Task prompt: Keep the wording of every entry intact in your copy, and omit the pictures.

--

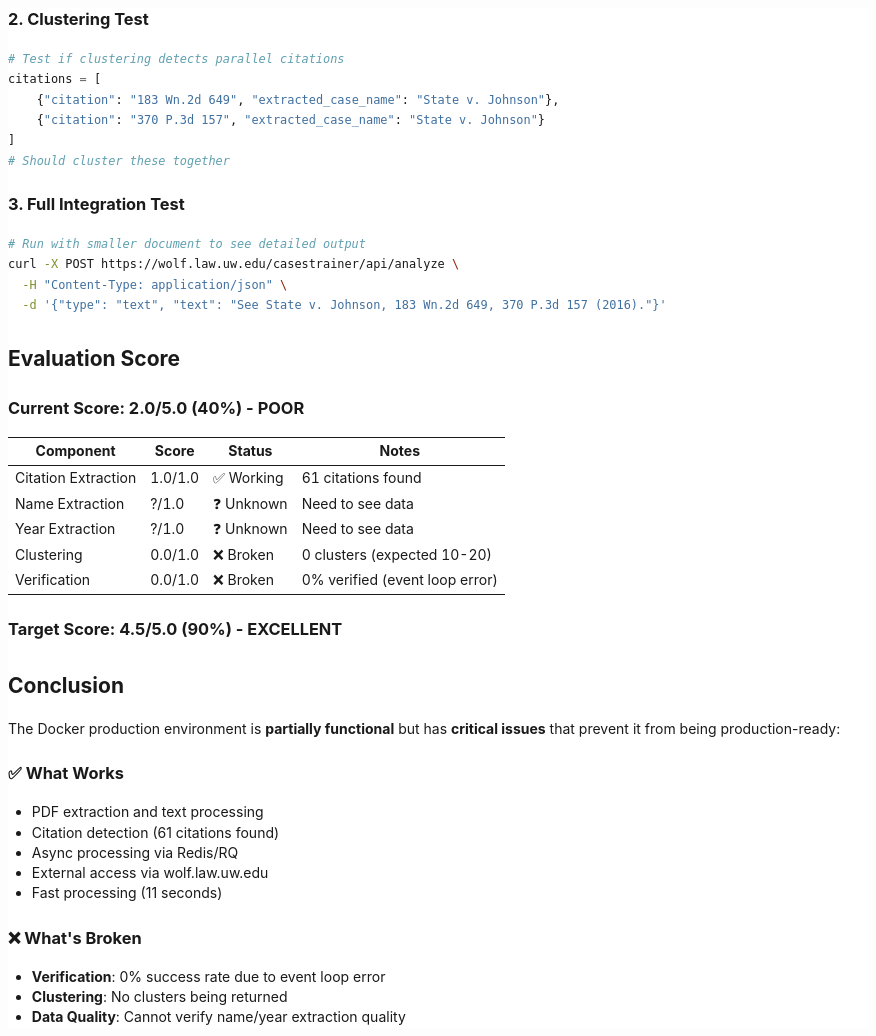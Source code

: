 ### 2. Clustering Test
```python
# Test if clustering detects parallel citations
citations = [
    {"citation": "183 Wn.2d 649", "extracted_case_name": "State v. Johnson"},
    {"citation": "370 P.3d 157", "extracted_case_name": "State v. Johnson"}
]
# Should cluster these together
```

### 3. Full Integration Test
```bash
# Run with smaller document to see detailed output
curl -X POST https://wolf.law.uw.edu/casestrainer/api/analyze \
  -H "Content-Type: application/json" \
  -d '{"type": "text", "text": "See State v. Johnson, 183 Wn.2d 649, 370 P.3d 157 (2016)."}'
```

## Evaluation Score

### Current Score: 2.0/5.0 (40%) - POOR

| Component | Score | Status | Notes |
|-----------|-------|--------|-------|
| Citation Extraction | 1.0/1.0 | ✅ Working | 61 citations found |
| Name Extraction | ?/1.0 | ❓ Unknown | Need to see data |
| Year Extraction | ?/1.0 | ❓ Unknown | Need to see data |
| Clustering | 0.0/1.0 | ❌ Broken | 0 clusters (expected 10-20) |
| Verification | 0.0/1.0 | ❌ Broken | 0% verified (event loop error) |

### Target Score: 4.5/5.0 (90%) - EXCELLENT

## Conclusion

The Docker production environment is **partially functional** but has **critical issues** that prevent it from being production-ready:

### ✅ What Works
- PDF extraction and text processing
- Citation detection (61 citations found)
- Async processing via Redis/RQ
- External access via wolf.law.uw.edu
- Fast processing (11 seconds)

### ❌ What's Broken
- **Verification**: 0% success rate due to event loop error
- **Clustering**: No clusters being returned
- **Data Quality**: Cannot verify name/year extraction quality
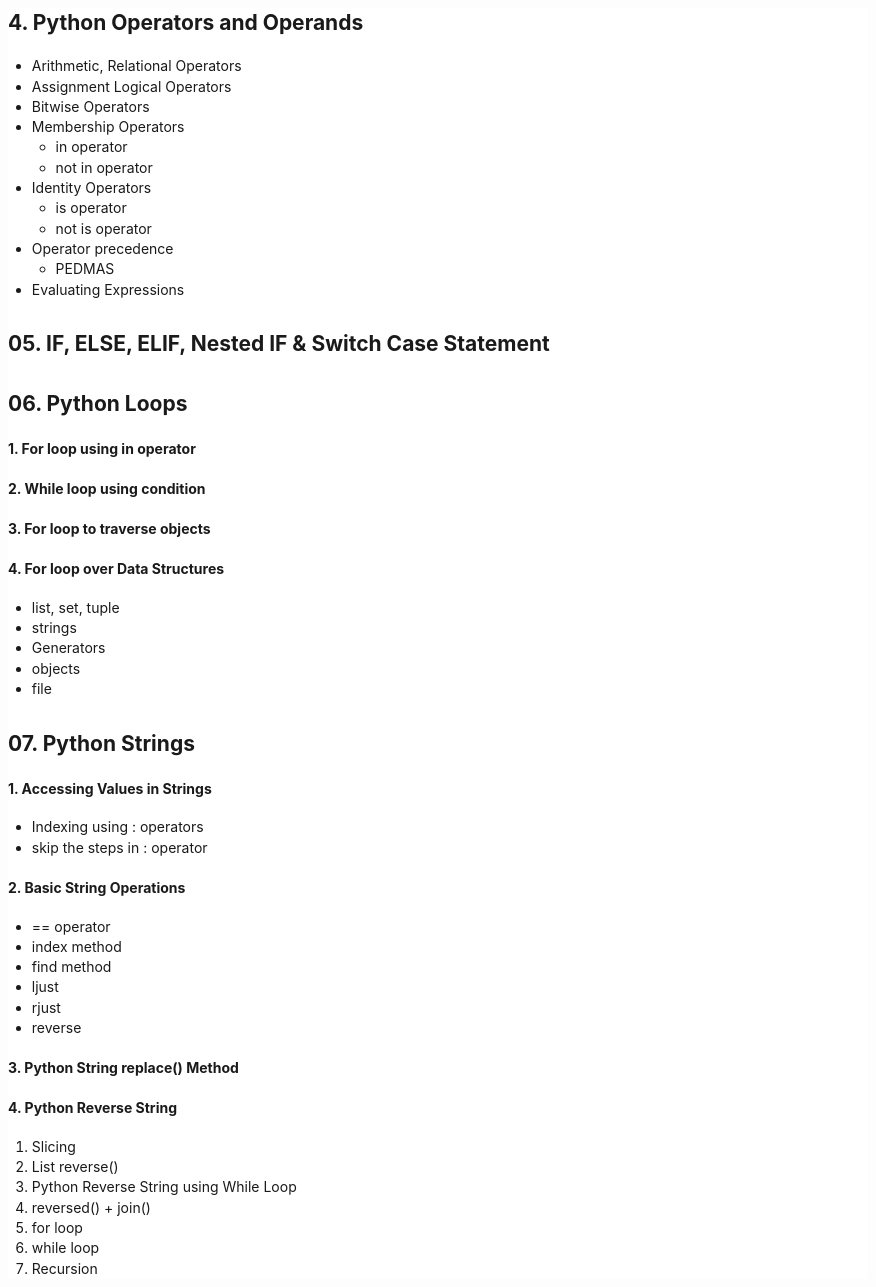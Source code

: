 ## 4. Python Operators and Operands
* Arithmetic, Relational Operators
* Assignment Logical Operators
* Bitwise Operators
* Membership Operators
    * in operator
    * not in operator
* Identity Operators
    * is operator
    * not is operator
* Operator precedence 
    * PEDMAS
* Evaluating Expressions

## 05. IF, ELSE, ELIF, Nested IF & Switch Case Statement

## 06. Python Loops
#### 1. For loop using in operator
#### 2. While loop using condition
#### 3. For loop to traverse objects
#### 4. For loop over Data Structures
* list, set, tuple
* strings
* Generators
* objects
* file

## 07. Python Strings
#### 1. Accessing Values in Strings
* Indexing using : operators
* skip the steps in : operator

#### 2. Basic String Operations
* == operator
* index method
* find method
* ljust
* rjust
* reverse

#### 3. Python String replace() Method

#### 4. Python Reverse String
1. Slicing
2. List reverse()	
3. Python Reverse String using While Loop
4. reversed() + join()
4. for loop	
5. while loop	
6. Recursion	
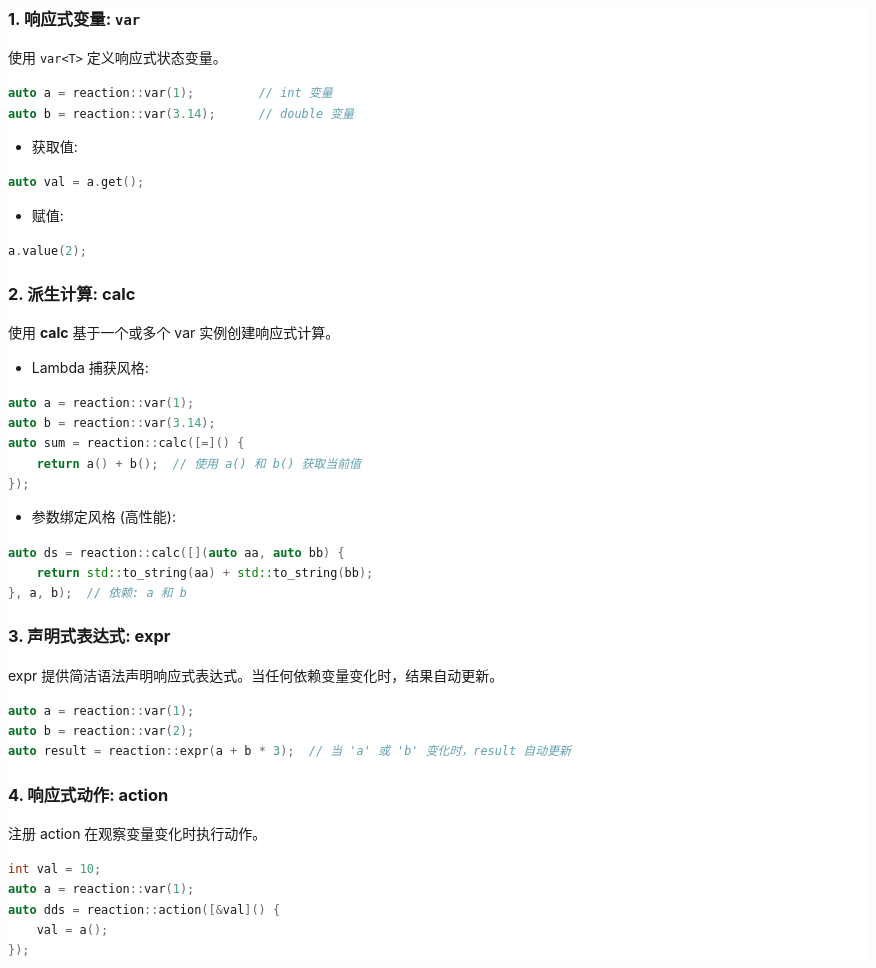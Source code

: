 ### 1. 响应式变量: `var`

使用 `var<T>` 定义响应式状态变量。

```cpp
auto a = reaction::var(1);         // int 变量
auto b = reaction::var(3.14);      // double 变量
```

- 获取值:

```cpp
auto val = a.get();
```

- 赋值:

```cpp
a.value(2);
```

### 2. 派生计算: calc

使用 **calc** 基于一个或多个 var 实例创建响应式计算。

- Lambda 捕获风格:

```cpp
auto a = reaction::var(1);
auto b = reaction::var(3.14);
auto sum = reaction::calc([=]() {
    return a() + b();  // 使用 a() 和 b() 获取当前值
});
```

- 参数绑定风格 (高性能):

```cpp
auto ds = reaction::calc([](auto aa, auto bb) {
    return std::to_string(aa) + std::to_string(bb);
}, a, b);  // 依赖: a 和 b
```

### 3. 声明式表达式: expr

expr 提供简洁语法声明响应式表达式。当任何依赖变量变化时，结果自动更新。

```cpp
auto a = reaction::var(1);
auto b = reaction::var(2);
auto result = reaction::expr(a + b * 3);  // 当 'a' 或 'b' 变化时，result 自动更新
```

### 4. 响应式动作: action

注册 action 在观察变量变化时执行动作。

```cpp
int val = 10;
auto a = reaction::var(1);
auto dds = reaction::action([&val]() {
    val = a();
});
```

--

Result below:
Source code

: ### 2. Clustering Test
```python
# Test if clustering detects parallel citations
citations = [
    {"citation": "183 Wn.2d 649", "extracted_case_name": "State v. Johnson"},
    {"citation": "370 P.3d 157", "extracted_case_name": "State v. Johnson"}
]
# Should cluster these together
```

### 3. Full Integration Test
```bash
# Run with smaller document to see detailed output
curl -X POST https://wolf.law.uw.edu/casestrainer/api/analyze \
  -H "Content-Type: application/json" \
  -d '{"type": "text", "text": "See State v. Johnson, 183 Wn.2d 649, 370 P.3d 157 (2016)."}'
```

## Evaluation Score

### Current Score: 2.0/5.0 (40%) - POOR

| Component | Score | Status | Notes |
|-----------|-------|--------|-------|
| Citation Extraction | 1.0/1.0 | ✅ Working | 61 citations found |
| Name Extraction | ?/1.0 | ❓ Unknown | Need to see data |
| Year Extraction | ?/1.0 | ❓ Unknown | Need to see data |
| Clustering | 0.0/1.0 | ❌ Broken | 0 clusters (expected 10-20) |
| Verification | 0.0/1.0 | ❌ Broken | 0% verified (event loop error) |

### Target Score: 4.5/5.0 (90%) - EXCELLENT

## Conclusion

The Docker production environment is **partially functional** but has **critical issues** that prevent it from being production-ready:

### ✅ What Works
- PDF extraction and text processing
- Citation detection (61 citations found)
- Async processing via Redis/RQ
- External access via wolf.law.uw.edu
- Fast processing (11 seconds)

### ❌ What's Broken
- **Verification**: 0% success rate due to event loop error
- **Clustering**: No clusters being returned
- **Data Quality**: Cannot verify name/year extraction quality
Source code

: ## 4. Python Operators and Operands
* Arithmetic, Relational Operators
* Assignment Logical Operators
* Bitwise Operators
* Membership Operators
    * in operator
    * not in operator
* Identity Operators
    * is operator
    * not is operator
* Operator precedence 
    * PEDMAS
* Evaluating Expressions

## 05. IF, ELSE, ELIF, Nested IF & Switch Case Statement

## 06. Python Loops
#### 1. For loop using in operator
#### 2. While loop using condition
#### 3. For loop to traverse objects
#### 4. For loop over Data Structures
* list, set, tuple
* strings
* Generators
* objects
* file

## 07. Python Strings
#### 1. Accessing Values in Strings
* Indexing using : operators
* skip the steps in : operator

#### 2. Basic String Operations
* == operator
* index method
* find method
* ljust
* rjust
* reverse

#### 3. Python String replace() Method

#### 4. Python Reverse String
1. Slicing
2. List reverse()	
3. Python Reverse String using While Loop
4. reversed() + join()
4. for loop	
5. while loop	
6. Recursion	
Source code

: ### 1. 响应式变量: `var`

使用 `var<T>` 定义响应式状态变量。

```cpp
auto a = reaction::var(1);         // int 变量
auto b = reaction::var(3.14);      // double 变量
```

- 获取值:

```cpp
auto val = a.get();
```

- 赋值:

```cpp
a.value(2);
```

### 2. 派生计算: calc

使用 **calc** 基于一个或多个 var 实例创建响应式计算。

- Lambda 捕获风格:

```cpp
auto a = reaction::var(1);
auto b = reaction::var(3.14);
auto sum = reaction::calc([=]() {
    return a() + b();  // 使用 a() 和 b() 获取当前值
});
```

- 参数绑定风格 (高性能):

```cpp
auto ds = reaction::calc([](auto aa, auto bb) {
    return std::to_string(aa) + std::to_string(bb);
}, a, b);  // 依赖: a 和 b
```

### 3. 声明式表达式: expr

expr 提供简洁语法声明响应式表达式。当任何依赖变量变化时，结果自动更新。

```cpp
auto a = reaction::var(1);
auto b = reaction::var(2);
auto result = reaction::expr(a + b * 3);  // 当 'a' 或 'b' 变化时，result 自动更新
```

### 4. 响应式动作: action

注册 action 在观察变量变化时执行动作。

```cpp
int val = 10;
auto a = reaction::var(1);
auto dds = reaction::action([&val]() {
    val = a();
});
```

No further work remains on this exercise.